Over the last few years, the New Canaan Town Council has faced numerous challenges, from unexpected legal fees on the Lakeview Avenue bridge, to the Main Street sidewalk debate, to the Jeb Walker pension imbroglio. Most recently, many Town Council members were taken aback at fellow member Roger Williams' threat to file legal action should he not be allowed to call into a meeting.

Four council members, including the chairman, will not seek re-election in November, with one member publicly basing her decision on the increasingly bitter nature of discussion at recent meetings.

Democrat Kit Devereaux announced she was leaving the council after eight years at its May 15 meeting.

"It used to be a great pleasure to serve on Town Council. Although I certainly have not agreed with every decision the council made, I think it is important to respect differences of opinion, and to honor the will of the majority," she said in prepared remarks at that meeting. "It seems like since the last election cycle, the quality of discourse, although polite, is often laden with implication. As a friend of mine observed, we have entered a phase of `gotcha' politics. And while New Canaan has saved some money in certain matters, which is really important, the atmosphere has deteriorated significantly."

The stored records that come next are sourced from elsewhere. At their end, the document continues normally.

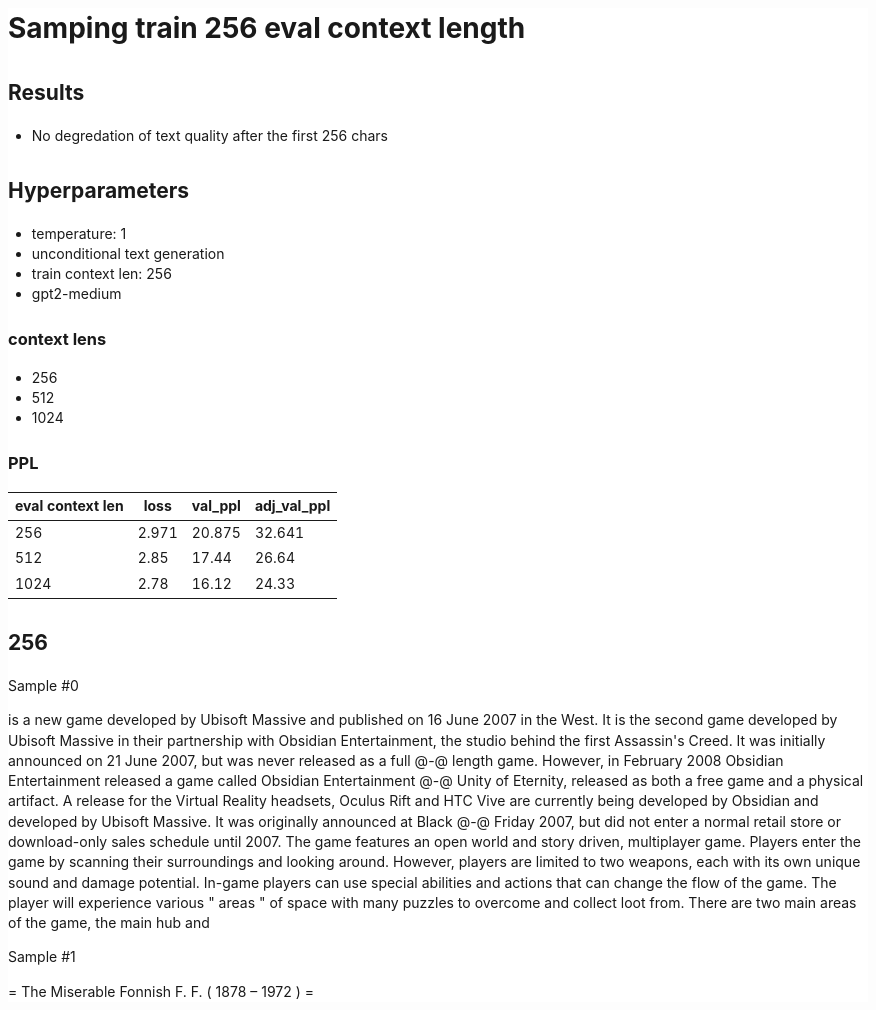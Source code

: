 # Samping train 256 eval context length

## Results

-   No degredation of text quality after the first 256 chars

## Hyperparameters

-   temperature: 1
-   unconditional text generation
-   train context len: 256
-   gpt2-medium

### context lens

-   256
-   512
-   1024

### PPL

| eval context len | loss  | val_ppl | adj_val_ppl |
| ---------------- | ----- | ------- | ----------- |
| 256              | 2.971 | 20.875  | 32.641      |
| 512              | 2.85  | 17.44   | 26.64       |
| 1024             | 2.78  | 16.12   | 24.33       |

## 256

Sample #0

is a new game developed by Ubisoft Massive and published on 16 June 2007 in the West. It is the second game developed by Ubisoft Massive in their partnership with Obsidian Entertainment, the studio behind the first Assassin's Creed. It was initially announced on 21 June 2007, but was never released as a full @-@ length game. However, in February 2008 Obsidian Entertainment released a game called Obsidian Entertainment @-@ Unity of Eternity, released as both a free game and a physical artifact. A release for the Virtual Reality headsets, Oculus Rift and HTC Vive are currently being developed by Obsidian and developed by Ubisoft Massive. It was originally announced at Black @-@ Friday 2007, but did not enter a normal retail store or download-only sales schedule until 2007.
The game features an open world and story driven, multiplayer game. Players enter the game by scanning their surroundings and looking around. However, players are limited to two weapons, each with its own unique sound and damage potential. In-game players can use special abilities and actions that can change the flow of the game. The player will experience various " areas " of space with many puzzles to overcome and collect loot from. There are two main areas of the game, the main hub and

Sample #1

= The Miserable Fonnish F. F. ( 1878 – 1972 ) =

Devereaux said she would remain active in town, where she is a member of the League of Women Voters, on the Board Advisory Committee of the New Canaan Library and a member of the Spencer's Run Advisory Board. She also noted that she would not rule out running for the Town Council again in four or eight years, if the atmosphere had improved significantly.

Mark DeWaele spent six of his eight years as council chairman.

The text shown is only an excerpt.